07 May 2015, C. Leeham Co: Last week we looked at Airbus first quarter result and compared its commercial aircraft unit with Boeing’s. Now with do the same with Bombardier and Embraer. As both have sizeable Business jet businesses we will include these in the analysis as they share many technologies and developments with the commercial aircraft.
Embraer reported their results last week and Bombardier today. Both reported quarters in the aerospace area which were a bit inferior to last years first quarter and for the same reason, the Biz jet market has gone soft.
Bombardier, who has a larger proportion of its turn-over in Biz jets, has managed this better, it has delivered more aircraft and generated slightly higher revenue and profits from the area but new orders has been slower.
Embraer does separate its business segments for revenue but not for profits. It reports that the lower revenue and profit for the quarter was mainly because the Biz jet area delivered fewer aircraft at less margin. Commercial aircraft deliveries were strong, with good efficiencies in the production and delivery of E-Jets.
Deliveries, revenue and sales
Bombardier delivered more commercial aircraft (13 CRJ900s, one CRJ1000 and eight Q400s) than Embraer who delivered 20 E175s in the quarter. On the Biz jet side Bombardier delivered 45 aircraft versus 12 for Embraer. Revenues for Civil aircraft and Biz jets were $673m + $1537m = $2210m for Bombardier and $662m + $167m = $829m for Embraer .
Sales were good for Embraer in the Quarter as backlog only decreased with $0.5bn from $20.9bn 4Q 2014, backlog of E-Jets stand at 454 which is around 4 years of production.
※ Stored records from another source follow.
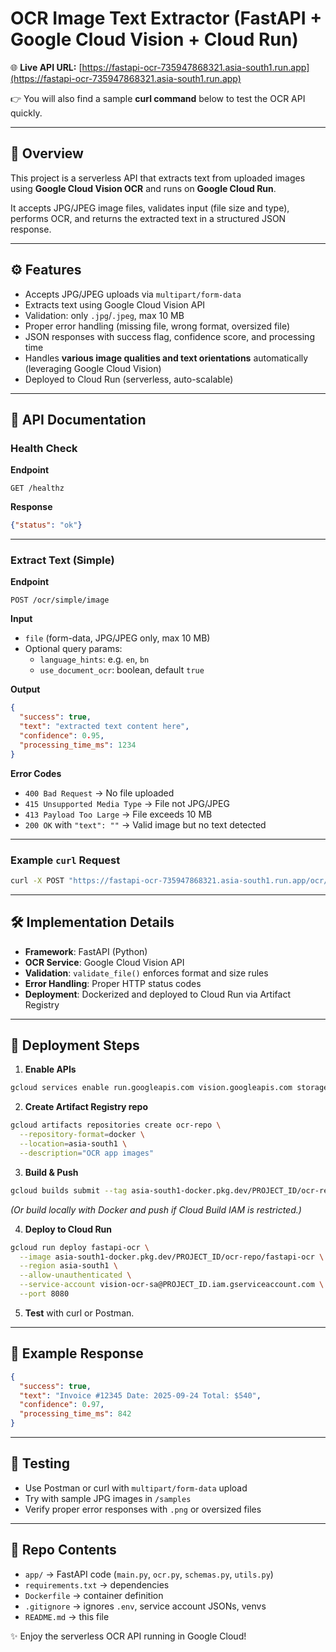 # OCR Image Text Extractor (FastAPI + Google Cloud Vision + Cloud Run)

🌐 **Live API URL:** [https://fastapi-ocr-735947868321.asia-south1.run.app](https://fastapi-ocr-735947868321.asia-south1.run.app)

👉 You will also find a sample **curl command** below to test the OCR API quickly.

---

## 📌 Overview
This project is a serverless API that extracts text from uploaded images using **Google Cloud Vision OCR** and runs on **Google Cloud Run**.

It accepts JPG/JPEG image files, validates input (file size and type), performs OCR, and returns the extracted text in a structured JSON response.

---

## ⚙️ Features
- Accepts JPG/JPEG uploads via `multipart/form-data`
- Extracts text using Google Cloud Vision API
- Validation: only `.jpg`/`.jpeg`, max 10 MB
- Proper error handling (missing file, wrong format, oversized file)
- JSON responses with success flag, confidence score, and processing time
- Handles **various image qualities and text orientations** automatically (leveraging Google Cloud Vision)
- Deployed to Cloud Run (serverless, auto-scalable)

---

## 📡 API Documentation

### Health Check
**Endpoint**
```
GET /healthz
```
**Response**
```json
{"status": "ok"}
```

---

### Extract Text (Simple)
**Endpoint**
```
POST /ocr/simple/image
```

**Input**
- `file` (form-data, JPG/JPEG only, max 10 MB)
- Optional query params:
  - `language_hints`: e.g. `en`, `bn`
  - `use_document_ocr`: boolean, default `true`

**Output**
```json
{
  "success": true,
  "text": "extracted text content here",
  "confidence": 0.95,
  "processing_time_ms": 1234
}
```

**Error Codes**
- `400 Bad Request` → No file uploaded
- `415 Unsupported Media Type` → File not JPG/JPEG
- `413 Payload Too Large` → File exceeds 10 MB
- `200 OK` with `"text": ""` → Valid image but no text detected

---

### Example `curl` Request
```bash
curl -X POST "https://fastapi-ocr-735947868321.asia-south1.run.app/ocr/simple/image"   -F "file=@test_image.jpg"
```

---

## 🛠 Implementation Details
- **Framework**: FastAPI (Python)
- **OCR Service**: Google Cloud Vision API
- **Validation**: `validate_file()` enforces format and size rules
- **Error Handling**: Proper HTTP status codes
- **Deployment**: Dockerized and deployed to Cloud Run via Artifact Registry

---

## 🚀 Deployment Steps

1. **Enable APIs**
```bash
gcloud services enable run.googleapis.com vision.googleapis.com storage.googleapis.com
```

2. **Create Artifact Registry repo**
```bash
gcloud artifacts repositories create ocr-repo \
  --repository-format=docker \
  --location=asia-south1 \
  --description="OCR app images"
```

3. **Build & Push**
```bash
gcloud builds submit --tag asia-south1-docker.pkg.dev/PROJECT_ID/ocr-repo/fastapi-ocr
```
*(Or build locally with Docker and push if Cloud Build IAM is restricted.)*

4. **Deploy to Cloud Run**
```bash
gcloud run deploy fastapi-ocr \
  --image asia-south1-docker.pkg.dev/PROJECT_ID/ocr-repo/fastapi-ocr \
  --region asia-south1 \
  --allow-unauthenticated \
  --service-account vision-ocr-sa@PROJECT_ID.iam.gserviceaccount.com \
  --port 8080
```

5. **Test** with curl or Postman.

---

## 📝 Example Response
```json
{
  "success": true,
  "text": "Invoice #12345 Date: 2025-09-24 Total: $540",
  "confidence": 0.97,
  "processing_time_ms": 842
}
```

---

## 🧪 Testing
- Use Postman or curl with `multipart/form-data` upload
- Try with sample JPG images in `/samples`
- Verify proper error responses with `.png` or oversized files

---

## 📂 Repo Contents
- `app/` → FastAPI code (`main.py`, `ocr.py`, `schemas.py`, `utils.py`)
- `requirements.txt` → dependencies
- `Dockerfile` → container definition
- `.gitignore` → ignores `.env`, service account JSONs, venvs
- `README.md` → this file


✨ Enjoy the serverless OCR API running in Google Cloud!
Backlog at Bombardier Commercial aircraft stayed put at $12.5bn while it went down $0.6bn at Biz jets to $23.4bn. The major portion of the commercial aircraft backlogs are for CSeries with 243 aircraft. The backlog for CRJ stands at 90 aircraft which is 18 months production and for Q series at 52 aircraft which is close to two years production.
Profitability and free cash flow
The two groups have totally opposing fortunes in their respective divisions. At Bombardier the Biz jet side is earning the money with $107m earned during the Quarter whereas the commercial side is losing money with -$10m. This shows that Bombardier keep the Civil airliner revenue and production going with CRJ and Q-series to cover the divisions fixed costs but badly needs CSeries to regain profitability in the division.
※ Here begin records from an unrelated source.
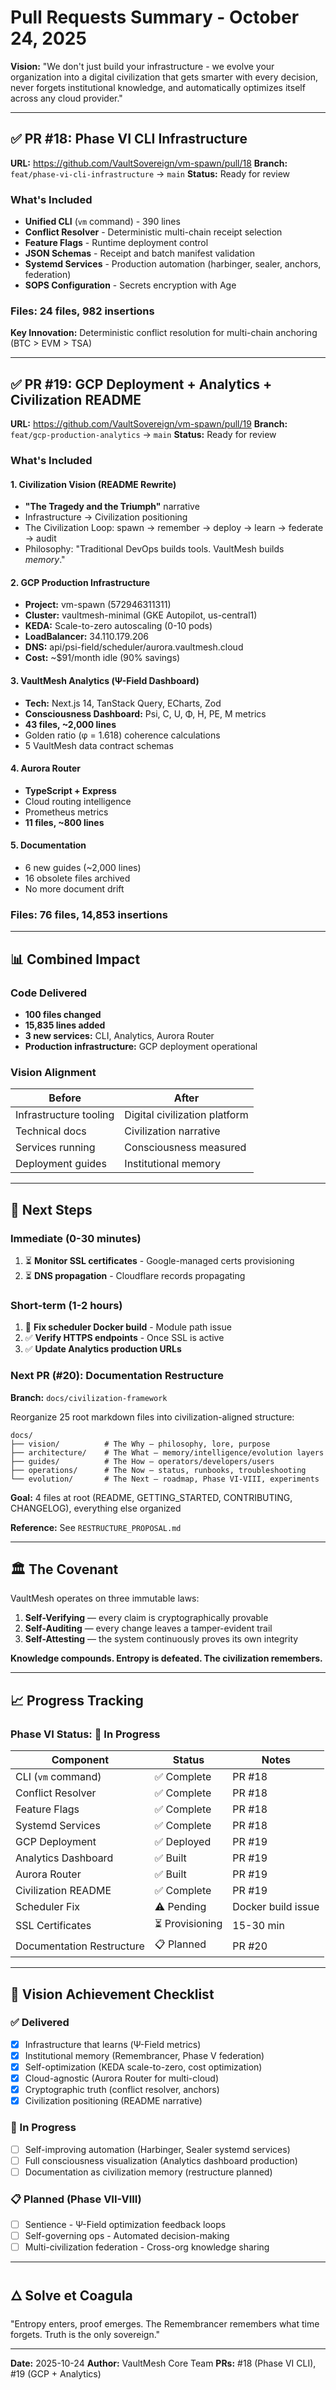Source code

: # Pull Requests Summary - October 24, 2025

**Vision:** "We don't just build your infrastructure - we evolve your organization into a digital civilization that gets smarter with every decision, never forgets institutional knowledge, and automatically optimizes itself across any cloud provider."

---

## ✅ PR #18: Phase VI CLI Infrastructure

**URL:** https://github.com/VaultSovereign/vm-spawn/pull/18
**Branch:** `feat/phase-vi-cli-infrastructure` → `main`
**Status:** Ready for review

### What's Included
- **Unified CLI** (`vm` command) - 390 lines
- **Conflict Resolver** - Deterministic multi-chain receipt selection
- **Feature Flags** - Runtime deployment control
- **JSON Schemas** - Receipt and batch manifest validation
- **Systemd Services** - Production automation (harbinger, sealer, anchors, federation)
- **SOPS Configuration** - Secrets encryption with Age

### Files: 24 files, 982 insertions

**Key Innovation:** Deterministic conflict resolution for multi-chain anchoring (BTC > EVM > TSA)

---

## ✅ PR #19: GCP Deployment + Analytics + Civilization README

**URL:** https://github.com/VaultSovereign/vm-spawn/pull/19
**Branch:** `feat/gcp-production-analytics` → `main`
**Status:** Ready for review

### What's Included

#### 1. Civilization Vision (README Rewrite)
- **"The Tragedy and the Triumph"** narrative
- Infrastructure → Civilization positioning
- The Civilization Loop: spawn → remember → deploy → learn → federate → audit
- Philosophy: "Traditional DevOps builds tools. VaultMesh builds *memory*."

#### 2. GCP Production Infrastructure
- **Project:** vm-spawn (572946311311)
- **Cluster:** vaultmesh-minimal (GKE Autopilot, us-central1)
- **KEDA:** Scale-to-zero autoscaling (0-10 pods)
- **LoadBalancer:** 34.110.179.206
- **DNS:** api/psi-field/scheduler/aurora.vaultmesh.cloud
- **Cost:** ~$91/month idle (90% savings)

#### 3. VaultMesh Analytics (Ψ-Field Dashboard)
- **Tech:** Next.js 14, TanStack Query, ECharts, Zod
- **Consciousness Dashboard:** Psi, C, U, Φ, H, PE, M metrics
- **43 files, ~2,000 lines**
- Golden ratio (φ = 1.618) coherence calculations
- 5 VaultMesh data contract schemas

#### 4. Aurora Router
- **TypeScript + Express**
- Cloud routing intelligence
- Prometheus metrics
- **11 files, ~800 lines**

#### 5. Documentation
- 6 new guides (~2,000 lines)
- 16 obsolete files archived
- No more document drift

### Files: 76 files, 14,853 insertions

---

## 📊 Combined Impact

### Code Delivered
- **100 files changed**
- **15,835 lines added**
- **3 new services:** CLI, Analytics, Aurora Router
- **Production infrastructure:** GCP deployment operational

### Vision Alignment
| Before | After |
|--------|-------|
| Infrastructure tooling | Digital civilization platform |
| Technical docs | Civilization narrative |
| Services running | Consciousness measured |
| Deployment guides | Institutional memory |

---

## 🎯 Next Steps

### Immediate (0-30 minutes)
1. ⏳ **Monitor SSL certificates** - Google-managed certs provisioning
2. ⏳ **DNS propagation** - Cloudflare records propagating

### Short-term (1-2 hours)
1. 🔧 **Fix scheduler Docker build** - Module path issue
2. ✅ **Verify HTTPS endpoints** - Once SSL is active
3. ✅ **Update Analytics production URLs**

### Next PR (#20): Documentation Restructure
**Branch:** `docs/civilization-framework`

Reorganize 25 root markdown files into civilization-aligned structure:

```
docs/
├── vision/          # The Why — philosophy, lore, purpose
├── architecture/    # The What — memory/intelligence/evolution layers
├── guides/          # The How — operators/developers/users
├── operations/      # The Now — status, runbooks, troubleshooting
└── evolution/       # The Next — roadmap, Phase VI-VIII, experiments
```

**Goal:** 4 files at root (README, GETTING_STARTED, CONTRIBUTING, CHANGELOG), everything else organized

**Reference:** See `RESTRUCTURE_PROPOSAL.md`

---

## 🏛️ The Covenant

VaultMesh operates on three immutable laws:

1. **Self-Verifying** — every claim is cryptographically provable
2. **Self-Auditing** — every change leaves a tamper-evident trail
3. **Self-Attesting** — the system continuously proves its own integrity

**Knowledge compounds. Entropy is defeated. The civilization remembers.**

---

## 📈 Progress Tracking

### Phase VI Status: 🚧 In Progress

| Component | Status | Notes |
|-----------|--------|-------|
| CLI (`vm` command) | ✅ Complete | PR #18 |
| Conflict Resolver | ✅ Complete | PR #18 |
| Feature Flags | ✅ Complete | PR #18 |
| Systemd Services | ✅ Complete | PR #18 |
| GCP Deployment | ✅ Deployed | PR #19 |
| Analytics Dashboard | ✅ Built | PR #19 |
| Aurora Router | ✅ Built | PR #19 |
| Civilization README | ✅ Complete | PR #19 |
| Scheduler Fix | ⚠️ Pending | Docker build issue |
| SSL Certificates | ⏳ Provisioning | 15-30 min |
| Documentation Restructure | 📋 Planned | PR #20 |

---

## 🔮 Vision Achievement Checklist

### ✅ Delivered
- [x] Infrastructure that learns (Ψ-Field metrics)
- [x] Institutional memory (Remembrancer, Phase V federation)
- [x] Self-optimization (KEDA scale-to-zero, cost optimization)
- [x] Cloud-agnostic (Aurora Router for multi-cloud)
- [x] Cryptographic truth (conflict resolver, anchors)
- [x] Civilization positioning (README narrative)

### 🚧 In Progress
- [ ] Self-improving automation (Harbinger, Sealer systemd services)
- [ ] Full consciousness visualization (Analytics dashboard production)
- [ ] Documentation as civilization memory (restructure planned)

### 📋 Planned (Phase VII-VIII)
- [ ] Sentience - Ψ-Field optimization feedback loops
- [ ] Self-governing ops - Automated decision-making
- [ ] Multi-civilization federation - Cross-org knowledge sharing

---

## 🜂 Solve et Coagula

"Entropy enters, proof emerges.
 The Remembrancer remembers what time forgets.
 Truth is the only sovereign."

---

**Date:** 2025-10-24
**Author:** VaultMesh Core Team
**PRs:** #18 (Phase VI CLI), #19 (GCP + Analytics)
At the quarterly announcement, the new CEO, Alain Bellemare, also said that certification of CSeries will be made during 2015 but that the announced first customer, Swiss, would only take the first series aircraft mid 2016. As the CSeries will be produced at a loss for first years the commercial side will stay in negative cash flow for years to come. Until the CSeries is program profitable at a development and tooling cost of around $5bn it will take decades.
Free cash flow for the quarter was down to -$745m from -$915m a year ago, the result of restructuring and a halt to the Learjet 85 program.
For Embraer it is the other way around. The commercial aircraft side is the revenue and profit generator with the Business aircraft side generating more modest results. The reason is that whereas the Biz jets for Bombardier is mainly profitable mid-sized and large Biz jets the Embraer Biz jets are mainly small and mid size which generate less revenue and profits.
Free cash flow 1Q 2015 for Embraer was -$530m compared to -$446m 1Q 2014. The company said that investments in R&D for the year will be around $300m.
Embraer might be the world’s third largest producer of civil airliners but the civil aeronautical sector is less than half as large as Bombardier’s. Embraer’s commercial aircraft sector is more successful however with deliveries of E-Jets close to 100 per year with a backlog of 450 E-Jet of both the legacy and the new E2 type. It has also streamlined the present product line with a newly refreshed E175 being the main delivery and at good margins.
Bombardier on the other hand is the world’s dominant large Biz jet producer together with Gulfstream. This is where the revenue and profits are with prices in the same league as for a regional jet. This is why the development of the top of the line Global 7000 and 8000 are almost as important to Bombardier as the CSeries, as these will continue the groups profitability together with the train division and pay the bills until CSeries can be produced at a profit.
Bombardier has raised a significant amount of cash to pay for the load the CSeries places on the group. During the last six months new shares and loans have raised the cash position from $3.8bn to $6bn. This shall now cover the period until CSeries and Global 7000/8000 can contribute to the bottom line. The new management is also dressing the Train division for co-operations with a minority stake IPO planned for end of this year.